Exercise details. Give back every entry, copied exactly.

---+---

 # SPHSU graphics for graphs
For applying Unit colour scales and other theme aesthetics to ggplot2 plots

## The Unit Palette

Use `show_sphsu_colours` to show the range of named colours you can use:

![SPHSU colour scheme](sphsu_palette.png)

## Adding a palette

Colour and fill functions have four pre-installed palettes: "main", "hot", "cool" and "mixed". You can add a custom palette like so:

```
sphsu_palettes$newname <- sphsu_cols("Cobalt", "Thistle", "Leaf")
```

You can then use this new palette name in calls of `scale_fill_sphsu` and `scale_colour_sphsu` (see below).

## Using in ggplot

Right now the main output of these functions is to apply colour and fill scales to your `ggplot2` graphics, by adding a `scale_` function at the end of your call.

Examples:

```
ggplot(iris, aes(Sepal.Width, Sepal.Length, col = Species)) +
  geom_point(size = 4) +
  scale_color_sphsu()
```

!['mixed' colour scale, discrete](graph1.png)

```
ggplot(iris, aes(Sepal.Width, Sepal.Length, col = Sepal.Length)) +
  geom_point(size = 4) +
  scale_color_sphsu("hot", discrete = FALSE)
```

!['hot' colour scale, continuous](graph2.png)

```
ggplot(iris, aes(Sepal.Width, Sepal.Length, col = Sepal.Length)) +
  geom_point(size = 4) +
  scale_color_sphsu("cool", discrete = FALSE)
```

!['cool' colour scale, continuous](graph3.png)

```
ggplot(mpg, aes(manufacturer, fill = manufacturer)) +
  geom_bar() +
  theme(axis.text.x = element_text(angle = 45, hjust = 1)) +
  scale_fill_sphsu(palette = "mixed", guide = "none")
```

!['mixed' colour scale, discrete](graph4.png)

---+---

Solution.
 # SPHSU graphics for graphs
For applying Unit colour scales and other theme aesthetics to ggplot2 plots

## The Unit Palette

Use `show_sphsu_colours` to show the range of named colours you can use:

![SPHSU colour scheme](sphsu_palette.png)

## Adding a palette

Colour and fill functions have four pre-installed palettes: "main", "hot", "cool" and "mixed". You can add a custom palette like so:

```
sphsu_palettes$newname <- sphsu_cols("Cobalt", "Thistle", "Leaf")
```

You can then use this new palette name in calls of `scale_fill_sphsu` and `scale_colour_sphsu` (see below).

## Using in ggplot

Right now the main output of these functions is to apply colour and fill scales to your `ggplot2` graphics, by adding a `scale_` function at the end of your call.

Examples:

```
ggplot(iris, aes(Sepal.Width, Sepal.Length, col = Species)) +
  geom_point(size = 4) +
  scale_color_sphsu()
```

!['mixed' colour scale, discrete](graph1.png)

```
ggplot(iris, aes(Sepal.Width, Sepal.Length, col = Sepal.Length)) +
  geom_point(size = 4) +
  scale_color_sphsu("hot", discrete = FALSE)
```

!['hot' colour scale, continuous](graph2.png)

```
ggplot(iris, aes(Sepal.Width, Sepal.Length, col = Sepal.Length)) +
  geom_point(size = 4) +
  scale_color_sphsu("cool", discrete = FALSE)
```

!['cool' colour scale, continuous](graph3.png)

```
ggplot(mpg, aes(manufacturer, fill = manufacturer)) +
  geom_bar() +
  theme(axis.text.x = element_text(angle = 45, hjust = 1)) +
  scale_fill_sphsu(palette = "mixed", guide = "none")
```

!['mixed' colour scale, discrete](graph4.png)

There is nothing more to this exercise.